Check every line of the material below for "also". Give the number of lines that have it, and only that.

★ ★ ★

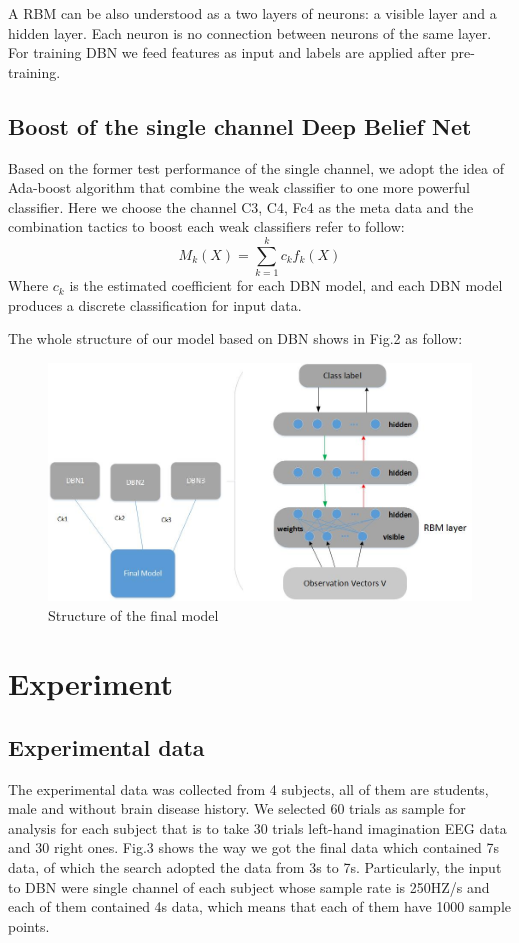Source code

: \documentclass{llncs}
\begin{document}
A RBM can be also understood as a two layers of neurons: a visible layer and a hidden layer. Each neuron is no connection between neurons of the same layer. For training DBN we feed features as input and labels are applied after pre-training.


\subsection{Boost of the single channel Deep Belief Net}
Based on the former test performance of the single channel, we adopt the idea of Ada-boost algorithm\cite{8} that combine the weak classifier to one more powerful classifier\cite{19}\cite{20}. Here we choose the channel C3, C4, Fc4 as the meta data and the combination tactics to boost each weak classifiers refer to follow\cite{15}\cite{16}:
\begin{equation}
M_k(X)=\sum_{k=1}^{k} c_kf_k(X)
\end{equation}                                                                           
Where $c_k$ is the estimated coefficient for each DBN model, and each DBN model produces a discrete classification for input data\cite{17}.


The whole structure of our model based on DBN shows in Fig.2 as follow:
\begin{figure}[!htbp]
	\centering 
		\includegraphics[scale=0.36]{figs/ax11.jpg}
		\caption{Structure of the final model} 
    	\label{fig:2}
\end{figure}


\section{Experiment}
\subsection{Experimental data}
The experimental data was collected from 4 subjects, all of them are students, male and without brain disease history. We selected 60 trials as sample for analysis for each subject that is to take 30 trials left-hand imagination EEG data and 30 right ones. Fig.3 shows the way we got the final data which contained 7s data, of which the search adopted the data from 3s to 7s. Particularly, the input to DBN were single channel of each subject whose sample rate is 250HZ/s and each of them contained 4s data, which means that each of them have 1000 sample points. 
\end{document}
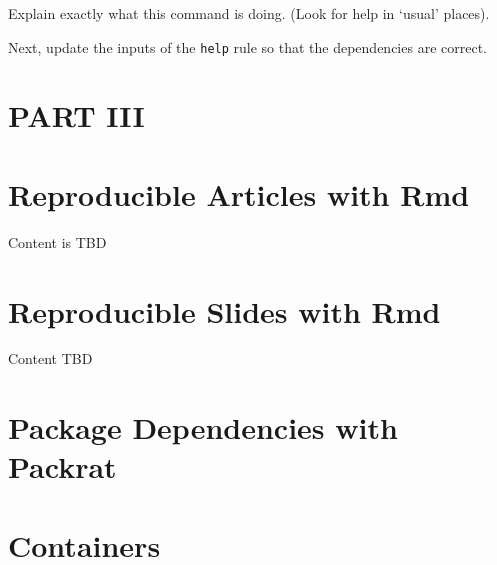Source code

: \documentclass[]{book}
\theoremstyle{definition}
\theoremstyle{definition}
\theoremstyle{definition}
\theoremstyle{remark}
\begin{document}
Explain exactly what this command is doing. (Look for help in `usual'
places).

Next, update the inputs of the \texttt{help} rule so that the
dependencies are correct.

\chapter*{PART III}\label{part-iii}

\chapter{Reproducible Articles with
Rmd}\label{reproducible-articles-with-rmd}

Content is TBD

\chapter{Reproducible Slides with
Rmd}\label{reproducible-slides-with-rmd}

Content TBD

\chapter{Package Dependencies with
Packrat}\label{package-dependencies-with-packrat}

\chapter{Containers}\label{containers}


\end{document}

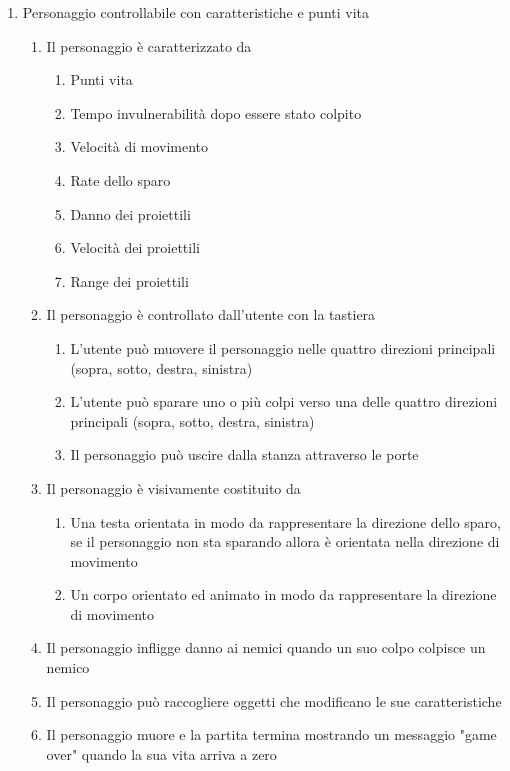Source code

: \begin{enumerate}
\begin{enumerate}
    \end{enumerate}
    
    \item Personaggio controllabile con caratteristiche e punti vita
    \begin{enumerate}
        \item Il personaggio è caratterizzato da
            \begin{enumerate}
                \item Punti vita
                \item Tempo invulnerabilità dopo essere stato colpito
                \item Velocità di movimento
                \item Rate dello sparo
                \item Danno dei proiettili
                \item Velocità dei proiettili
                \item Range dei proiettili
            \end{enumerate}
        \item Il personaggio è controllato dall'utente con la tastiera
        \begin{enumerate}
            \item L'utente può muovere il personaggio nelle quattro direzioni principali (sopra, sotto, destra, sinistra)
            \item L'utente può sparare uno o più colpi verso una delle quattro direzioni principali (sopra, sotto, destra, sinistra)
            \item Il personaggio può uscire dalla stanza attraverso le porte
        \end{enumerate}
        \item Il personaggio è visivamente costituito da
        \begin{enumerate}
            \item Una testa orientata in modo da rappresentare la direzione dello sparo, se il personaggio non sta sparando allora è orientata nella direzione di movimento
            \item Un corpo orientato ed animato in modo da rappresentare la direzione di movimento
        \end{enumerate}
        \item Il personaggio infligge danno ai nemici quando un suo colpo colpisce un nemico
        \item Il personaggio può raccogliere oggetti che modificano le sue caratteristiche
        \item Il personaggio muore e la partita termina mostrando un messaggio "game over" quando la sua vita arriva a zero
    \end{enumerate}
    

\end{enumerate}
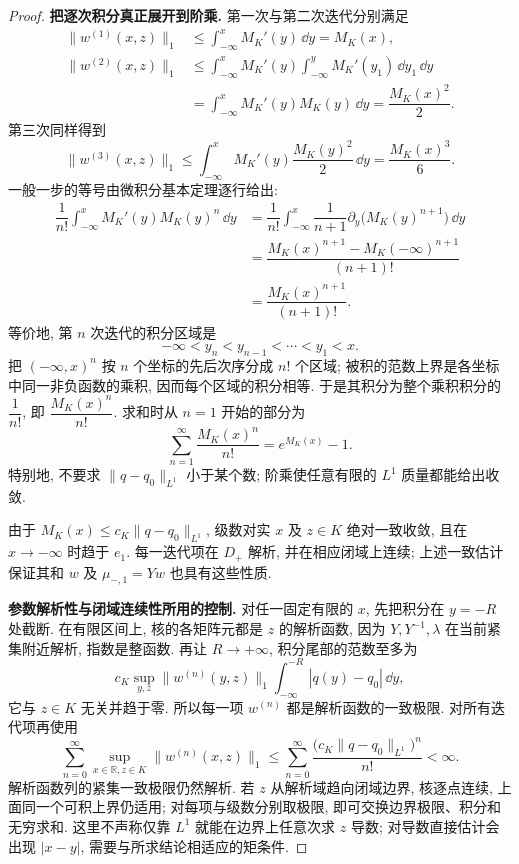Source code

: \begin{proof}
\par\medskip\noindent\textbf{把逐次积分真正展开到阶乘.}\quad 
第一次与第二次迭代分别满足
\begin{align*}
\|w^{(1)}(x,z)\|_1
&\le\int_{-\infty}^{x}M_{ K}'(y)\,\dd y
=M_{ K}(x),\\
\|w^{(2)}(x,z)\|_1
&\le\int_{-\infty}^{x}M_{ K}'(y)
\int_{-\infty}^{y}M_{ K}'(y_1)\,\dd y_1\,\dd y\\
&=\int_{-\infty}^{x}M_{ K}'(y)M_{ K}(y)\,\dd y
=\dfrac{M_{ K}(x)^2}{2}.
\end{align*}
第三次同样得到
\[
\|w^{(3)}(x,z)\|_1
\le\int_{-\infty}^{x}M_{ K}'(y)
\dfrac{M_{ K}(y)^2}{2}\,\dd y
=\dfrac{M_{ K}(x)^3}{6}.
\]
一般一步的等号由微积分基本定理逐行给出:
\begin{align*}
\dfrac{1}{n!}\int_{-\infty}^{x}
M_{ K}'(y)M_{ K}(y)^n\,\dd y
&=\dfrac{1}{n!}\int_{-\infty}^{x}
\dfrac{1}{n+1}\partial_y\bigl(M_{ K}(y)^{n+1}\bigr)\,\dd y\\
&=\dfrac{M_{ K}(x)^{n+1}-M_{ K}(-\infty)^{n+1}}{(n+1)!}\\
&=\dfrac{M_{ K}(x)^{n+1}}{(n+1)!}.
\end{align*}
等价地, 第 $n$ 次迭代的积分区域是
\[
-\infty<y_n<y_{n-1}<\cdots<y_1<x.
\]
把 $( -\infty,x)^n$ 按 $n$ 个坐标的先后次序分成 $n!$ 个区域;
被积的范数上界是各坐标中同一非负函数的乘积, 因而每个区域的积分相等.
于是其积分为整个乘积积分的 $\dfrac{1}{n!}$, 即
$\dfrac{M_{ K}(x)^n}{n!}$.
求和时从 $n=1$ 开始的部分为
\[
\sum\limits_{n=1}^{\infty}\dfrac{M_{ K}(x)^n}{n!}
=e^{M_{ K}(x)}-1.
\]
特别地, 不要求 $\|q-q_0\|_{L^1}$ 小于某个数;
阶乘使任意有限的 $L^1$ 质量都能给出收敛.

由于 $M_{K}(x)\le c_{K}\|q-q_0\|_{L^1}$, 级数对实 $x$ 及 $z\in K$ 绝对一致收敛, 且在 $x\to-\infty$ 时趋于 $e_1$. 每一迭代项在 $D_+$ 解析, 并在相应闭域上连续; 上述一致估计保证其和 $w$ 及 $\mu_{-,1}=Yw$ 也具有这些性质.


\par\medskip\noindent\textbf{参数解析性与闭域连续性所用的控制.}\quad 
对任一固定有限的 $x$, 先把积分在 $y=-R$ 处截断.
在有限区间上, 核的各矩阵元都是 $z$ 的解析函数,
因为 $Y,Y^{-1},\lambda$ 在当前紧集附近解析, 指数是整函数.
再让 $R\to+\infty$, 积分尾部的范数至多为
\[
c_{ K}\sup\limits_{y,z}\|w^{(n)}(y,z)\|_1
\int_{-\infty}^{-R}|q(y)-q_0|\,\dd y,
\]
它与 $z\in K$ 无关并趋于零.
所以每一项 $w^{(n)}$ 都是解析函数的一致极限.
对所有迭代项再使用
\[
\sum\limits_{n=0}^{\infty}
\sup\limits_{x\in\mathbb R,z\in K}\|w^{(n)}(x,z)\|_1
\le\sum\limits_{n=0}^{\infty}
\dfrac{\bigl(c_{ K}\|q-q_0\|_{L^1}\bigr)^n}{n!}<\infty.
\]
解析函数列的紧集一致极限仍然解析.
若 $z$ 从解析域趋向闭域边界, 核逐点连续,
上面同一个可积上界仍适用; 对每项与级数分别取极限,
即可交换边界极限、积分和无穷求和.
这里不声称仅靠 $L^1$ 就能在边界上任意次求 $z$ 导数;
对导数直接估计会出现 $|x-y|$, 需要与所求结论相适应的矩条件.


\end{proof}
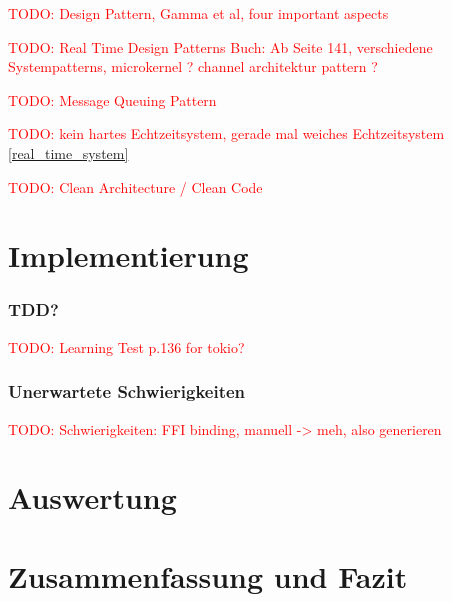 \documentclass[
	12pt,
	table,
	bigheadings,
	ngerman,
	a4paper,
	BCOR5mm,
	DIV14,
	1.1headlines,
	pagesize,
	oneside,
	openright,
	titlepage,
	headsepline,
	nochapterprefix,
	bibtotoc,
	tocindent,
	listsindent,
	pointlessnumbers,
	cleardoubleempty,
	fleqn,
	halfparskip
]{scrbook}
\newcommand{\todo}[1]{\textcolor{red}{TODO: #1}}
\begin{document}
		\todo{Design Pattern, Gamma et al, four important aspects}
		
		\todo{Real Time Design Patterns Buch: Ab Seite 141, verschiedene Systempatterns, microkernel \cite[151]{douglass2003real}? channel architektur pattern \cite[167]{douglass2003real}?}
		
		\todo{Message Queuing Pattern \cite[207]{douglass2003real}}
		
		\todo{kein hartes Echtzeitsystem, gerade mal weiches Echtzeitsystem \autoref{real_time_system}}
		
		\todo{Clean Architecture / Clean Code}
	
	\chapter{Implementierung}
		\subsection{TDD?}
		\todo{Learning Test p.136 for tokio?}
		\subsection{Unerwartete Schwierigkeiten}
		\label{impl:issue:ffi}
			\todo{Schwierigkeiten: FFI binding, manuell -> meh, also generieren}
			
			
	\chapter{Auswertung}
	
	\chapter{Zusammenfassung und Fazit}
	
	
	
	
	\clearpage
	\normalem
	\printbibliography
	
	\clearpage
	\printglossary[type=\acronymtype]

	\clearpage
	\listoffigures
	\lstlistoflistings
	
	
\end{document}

★ ★ ★

> [Exercise response]: 2